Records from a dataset
──────────
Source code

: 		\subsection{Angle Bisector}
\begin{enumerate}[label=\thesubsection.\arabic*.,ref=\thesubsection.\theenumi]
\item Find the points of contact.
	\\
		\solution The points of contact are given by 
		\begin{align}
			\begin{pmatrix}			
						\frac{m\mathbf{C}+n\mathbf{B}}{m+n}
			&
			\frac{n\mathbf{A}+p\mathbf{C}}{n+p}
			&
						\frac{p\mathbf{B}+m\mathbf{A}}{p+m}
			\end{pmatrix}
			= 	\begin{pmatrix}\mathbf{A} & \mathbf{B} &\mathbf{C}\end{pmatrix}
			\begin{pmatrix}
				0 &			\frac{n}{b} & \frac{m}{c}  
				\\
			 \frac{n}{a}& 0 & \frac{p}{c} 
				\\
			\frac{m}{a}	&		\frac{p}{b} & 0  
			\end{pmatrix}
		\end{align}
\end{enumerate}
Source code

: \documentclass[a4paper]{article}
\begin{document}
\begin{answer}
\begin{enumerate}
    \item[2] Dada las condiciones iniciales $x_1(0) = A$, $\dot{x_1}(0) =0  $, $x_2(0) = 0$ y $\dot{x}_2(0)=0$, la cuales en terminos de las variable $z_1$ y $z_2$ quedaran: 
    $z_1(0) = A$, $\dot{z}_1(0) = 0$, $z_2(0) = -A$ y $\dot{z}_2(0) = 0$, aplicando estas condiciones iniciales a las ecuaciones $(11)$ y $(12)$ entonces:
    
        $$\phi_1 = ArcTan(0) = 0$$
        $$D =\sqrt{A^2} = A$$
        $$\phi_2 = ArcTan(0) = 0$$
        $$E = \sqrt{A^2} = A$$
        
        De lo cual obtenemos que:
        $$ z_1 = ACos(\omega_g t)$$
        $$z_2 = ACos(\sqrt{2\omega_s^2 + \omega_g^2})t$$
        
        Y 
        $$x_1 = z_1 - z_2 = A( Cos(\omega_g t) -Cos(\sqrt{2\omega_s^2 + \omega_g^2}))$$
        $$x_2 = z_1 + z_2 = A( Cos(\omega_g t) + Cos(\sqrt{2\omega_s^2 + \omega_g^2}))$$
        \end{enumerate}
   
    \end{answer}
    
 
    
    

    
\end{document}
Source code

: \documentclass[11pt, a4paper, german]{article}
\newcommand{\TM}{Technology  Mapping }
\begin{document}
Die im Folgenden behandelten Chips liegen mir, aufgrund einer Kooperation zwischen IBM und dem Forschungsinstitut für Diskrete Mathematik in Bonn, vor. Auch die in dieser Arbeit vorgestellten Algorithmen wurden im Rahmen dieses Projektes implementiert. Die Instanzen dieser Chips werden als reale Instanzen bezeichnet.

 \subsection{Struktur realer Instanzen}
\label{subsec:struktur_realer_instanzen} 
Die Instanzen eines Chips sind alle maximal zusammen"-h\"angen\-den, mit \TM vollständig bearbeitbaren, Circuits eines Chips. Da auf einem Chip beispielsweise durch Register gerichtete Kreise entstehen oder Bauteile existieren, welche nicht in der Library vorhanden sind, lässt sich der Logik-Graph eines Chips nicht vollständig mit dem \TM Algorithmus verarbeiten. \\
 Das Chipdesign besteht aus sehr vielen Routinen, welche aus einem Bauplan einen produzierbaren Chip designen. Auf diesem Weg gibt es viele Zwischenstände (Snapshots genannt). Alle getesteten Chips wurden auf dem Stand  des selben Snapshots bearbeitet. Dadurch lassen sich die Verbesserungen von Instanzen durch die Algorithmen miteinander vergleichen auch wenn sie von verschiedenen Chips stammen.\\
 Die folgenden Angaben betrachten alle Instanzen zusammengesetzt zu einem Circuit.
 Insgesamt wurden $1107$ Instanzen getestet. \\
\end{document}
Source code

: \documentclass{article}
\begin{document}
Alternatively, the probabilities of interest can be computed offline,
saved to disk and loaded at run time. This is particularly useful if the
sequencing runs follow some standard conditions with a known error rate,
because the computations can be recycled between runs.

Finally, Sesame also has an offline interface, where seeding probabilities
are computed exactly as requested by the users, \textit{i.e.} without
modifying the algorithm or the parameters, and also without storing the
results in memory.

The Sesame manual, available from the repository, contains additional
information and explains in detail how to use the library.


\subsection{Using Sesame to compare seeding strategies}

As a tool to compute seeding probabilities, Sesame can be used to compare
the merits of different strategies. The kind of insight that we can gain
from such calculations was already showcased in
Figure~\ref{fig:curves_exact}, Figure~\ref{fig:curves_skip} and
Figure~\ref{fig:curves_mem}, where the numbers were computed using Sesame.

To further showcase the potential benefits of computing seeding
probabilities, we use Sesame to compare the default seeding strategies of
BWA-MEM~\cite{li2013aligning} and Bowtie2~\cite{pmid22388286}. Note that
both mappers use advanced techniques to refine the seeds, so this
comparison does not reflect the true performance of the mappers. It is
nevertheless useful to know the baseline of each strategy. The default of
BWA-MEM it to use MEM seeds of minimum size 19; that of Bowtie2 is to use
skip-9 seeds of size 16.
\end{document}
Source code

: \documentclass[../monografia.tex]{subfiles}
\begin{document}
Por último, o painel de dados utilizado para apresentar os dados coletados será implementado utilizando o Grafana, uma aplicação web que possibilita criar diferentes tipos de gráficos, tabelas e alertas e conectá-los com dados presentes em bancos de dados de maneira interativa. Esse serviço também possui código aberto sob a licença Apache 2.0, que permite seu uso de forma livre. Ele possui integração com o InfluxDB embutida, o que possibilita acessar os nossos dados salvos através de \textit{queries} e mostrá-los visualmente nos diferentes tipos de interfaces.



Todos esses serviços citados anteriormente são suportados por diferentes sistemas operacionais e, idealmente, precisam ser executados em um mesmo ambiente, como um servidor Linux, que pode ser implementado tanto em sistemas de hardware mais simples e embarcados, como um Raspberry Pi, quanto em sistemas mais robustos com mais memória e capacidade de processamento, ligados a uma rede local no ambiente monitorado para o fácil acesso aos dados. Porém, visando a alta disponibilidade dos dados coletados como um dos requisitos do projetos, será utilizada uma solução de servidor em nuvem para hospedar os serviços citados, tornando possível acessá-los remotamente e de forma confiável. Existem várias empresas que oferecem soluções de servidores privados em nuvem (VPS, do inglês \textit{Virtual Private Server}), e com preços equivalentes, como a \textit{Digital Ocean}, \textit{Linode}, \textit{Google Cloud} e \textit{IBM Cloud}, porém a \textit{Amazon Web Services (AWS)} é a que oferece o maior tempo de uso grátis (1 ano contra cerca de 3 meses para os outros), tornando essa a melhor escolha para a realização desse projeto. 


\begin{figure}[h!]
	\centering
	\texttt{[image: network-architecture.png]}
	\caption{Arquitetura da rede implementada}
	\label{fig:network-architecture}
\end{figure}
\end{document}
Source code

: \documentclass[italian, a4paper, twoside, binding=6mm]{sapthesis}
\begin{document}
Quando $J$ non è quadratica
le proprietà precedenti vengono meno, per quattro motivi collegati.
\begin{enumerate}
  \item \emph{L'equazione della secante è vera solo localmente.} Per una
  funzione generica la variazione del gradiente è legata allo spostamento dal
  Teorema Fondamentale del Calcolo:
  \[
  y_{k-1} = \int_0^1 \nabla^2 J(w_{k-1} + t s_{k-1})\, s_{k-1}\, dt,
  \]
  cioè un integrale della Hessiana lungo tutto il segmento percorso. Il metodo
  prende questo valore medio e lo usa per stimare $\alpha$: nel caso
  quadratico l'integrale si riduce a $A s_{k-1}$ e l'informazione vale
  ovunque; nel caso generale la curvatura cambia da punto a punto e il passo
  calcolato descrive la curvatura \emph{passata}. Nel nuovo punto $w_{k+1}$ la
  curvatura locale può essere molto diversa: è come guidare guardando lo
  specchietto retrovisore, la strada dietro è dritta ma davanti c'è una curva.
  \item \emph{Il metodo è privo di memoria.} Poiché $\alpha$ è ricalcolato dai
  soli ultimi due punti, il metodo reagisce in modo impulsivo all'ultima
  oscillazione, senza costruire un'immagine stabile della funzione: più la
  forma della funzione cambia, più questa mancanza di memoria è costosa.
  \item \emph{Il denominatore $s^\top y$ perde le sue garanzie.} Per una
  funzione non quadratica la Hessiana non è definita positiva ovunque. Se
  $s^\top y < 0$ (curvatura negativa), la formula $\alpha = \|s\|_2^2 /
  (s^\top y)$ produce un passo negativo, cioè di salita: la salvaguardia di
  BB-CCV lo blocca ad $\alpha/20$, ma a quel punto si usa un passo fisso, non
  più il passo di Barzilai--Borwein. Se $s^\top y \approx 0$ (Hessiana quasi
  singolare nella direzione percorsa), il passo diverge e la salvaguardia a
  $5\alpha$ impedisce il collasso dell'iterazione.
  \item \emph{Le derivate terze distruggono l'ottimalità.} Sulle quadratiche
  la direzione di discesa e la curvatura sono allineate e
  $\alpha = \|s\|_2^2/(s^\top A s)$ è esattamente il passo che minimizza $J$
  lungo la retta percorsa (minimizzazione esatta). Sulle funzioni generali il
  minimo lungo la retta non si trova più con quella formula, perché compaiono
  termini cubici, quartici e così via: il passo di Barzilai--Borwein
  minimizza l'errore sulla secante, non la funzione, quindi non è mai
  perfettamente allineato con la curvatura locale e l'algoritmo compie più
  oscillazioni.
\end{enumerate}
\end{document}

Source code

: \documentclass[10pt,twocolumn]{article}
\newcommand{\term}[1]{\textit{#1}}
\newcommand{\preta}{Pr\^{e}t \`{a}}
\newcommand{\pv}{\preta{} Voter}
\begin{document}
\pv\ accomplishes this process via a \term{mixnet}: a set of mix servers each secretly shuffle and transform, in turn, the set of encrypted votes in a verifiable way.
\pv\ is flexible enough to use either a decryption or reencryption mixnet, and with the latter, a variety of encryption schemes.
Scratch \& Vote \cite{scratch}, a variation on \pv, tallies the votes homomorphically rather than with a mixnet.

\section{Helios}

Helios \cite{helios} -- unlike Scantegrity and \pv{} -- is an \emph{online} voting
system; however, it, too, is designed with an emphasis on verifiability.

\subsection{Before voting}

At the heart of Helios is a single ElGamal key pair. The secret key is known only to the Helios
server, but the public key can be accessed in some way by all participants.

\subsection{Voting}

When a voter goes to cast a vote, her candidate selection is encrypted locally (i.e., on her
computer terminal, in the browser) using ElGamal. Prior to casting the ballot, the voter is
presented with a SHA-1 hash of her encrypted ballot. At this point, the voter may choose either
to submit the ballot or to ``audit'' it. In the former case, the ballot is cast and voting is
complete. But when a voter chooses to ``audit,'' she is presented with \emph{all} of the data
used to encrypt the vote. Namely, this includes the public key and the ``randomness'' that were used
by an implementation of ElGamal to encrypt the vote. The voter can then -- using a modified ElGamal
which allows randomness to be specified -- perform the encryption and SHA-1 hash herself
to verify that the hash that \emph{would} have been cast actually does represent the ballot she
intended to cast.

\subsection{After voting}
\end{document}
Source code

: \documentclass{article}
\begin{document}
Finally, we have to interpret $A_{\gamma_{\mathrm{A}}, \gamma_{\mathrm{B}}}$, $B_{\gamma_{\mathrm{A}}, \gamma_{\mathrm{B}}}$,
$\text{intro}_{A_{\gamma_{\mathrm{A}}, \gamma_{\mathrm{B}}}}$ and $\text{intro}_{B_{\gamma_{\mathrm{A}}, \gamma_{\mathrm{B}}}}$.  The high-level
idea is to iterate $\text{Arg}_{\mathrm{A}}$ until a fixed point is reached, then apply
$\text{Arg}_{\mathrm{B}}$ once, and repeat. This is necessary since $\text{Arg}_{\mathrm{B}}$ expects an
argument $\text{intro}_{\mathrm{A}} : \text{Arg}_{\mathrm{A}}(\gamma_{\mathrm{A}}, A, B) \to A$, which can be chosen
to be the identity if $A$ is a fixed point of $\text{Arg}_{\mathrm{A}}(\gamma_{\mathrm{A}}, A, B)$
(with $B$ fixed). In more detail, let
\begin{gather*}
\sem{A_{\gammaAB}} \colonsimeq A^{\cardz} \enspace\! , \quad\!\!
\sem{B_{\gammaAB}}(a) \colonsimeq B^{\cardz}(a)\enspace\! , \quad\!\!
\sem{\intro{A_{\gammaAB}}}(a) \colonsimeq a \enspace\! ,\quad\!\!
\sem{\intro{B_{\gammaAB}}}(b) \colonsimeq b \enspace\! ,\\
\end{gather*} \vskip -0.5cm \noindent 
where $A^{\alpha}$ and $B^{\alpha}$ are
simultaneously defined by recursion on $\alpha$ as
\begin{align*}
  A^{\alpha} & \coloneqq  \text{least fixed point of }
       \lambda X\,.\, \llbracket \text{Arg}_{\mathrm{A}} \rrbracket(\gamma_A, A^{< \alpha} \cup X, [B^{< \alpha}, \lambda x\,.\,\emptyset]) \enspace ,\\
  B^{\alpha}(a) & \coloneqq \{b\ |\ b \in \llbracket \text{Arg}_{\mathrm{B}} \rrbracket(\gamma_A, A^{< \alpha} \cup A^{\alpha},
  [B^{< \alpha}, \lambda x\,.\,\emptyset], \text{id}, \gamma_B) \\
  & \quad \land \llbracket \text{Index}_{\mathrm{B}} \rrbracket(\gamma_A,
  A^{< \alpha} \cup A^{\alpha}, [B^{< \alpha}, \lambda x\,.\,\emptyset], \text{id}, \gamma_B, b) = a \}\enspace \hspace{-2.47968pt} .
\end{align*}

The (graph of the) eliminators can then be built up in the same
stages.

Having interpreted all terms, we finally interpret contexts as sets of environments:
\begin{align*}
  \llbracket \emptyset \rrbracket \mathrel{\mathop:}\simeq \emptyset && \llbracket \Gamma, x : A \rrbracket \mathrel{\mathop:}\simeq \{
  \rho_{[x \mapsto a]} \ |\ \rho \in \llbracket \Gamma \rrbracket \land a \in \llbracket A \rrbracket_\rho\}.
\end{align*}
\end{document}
──────────
• PROBLEM:
From the entries, copy every line in which the word "Borwein" occurs.

• ANSWER BOX:
  più il passo di Barzilai--Borwein. Se $s^\top y \approx 0$ (Hessiana quasi
  termini cubici, quartici e così via: il passo di Barzilai--Borwein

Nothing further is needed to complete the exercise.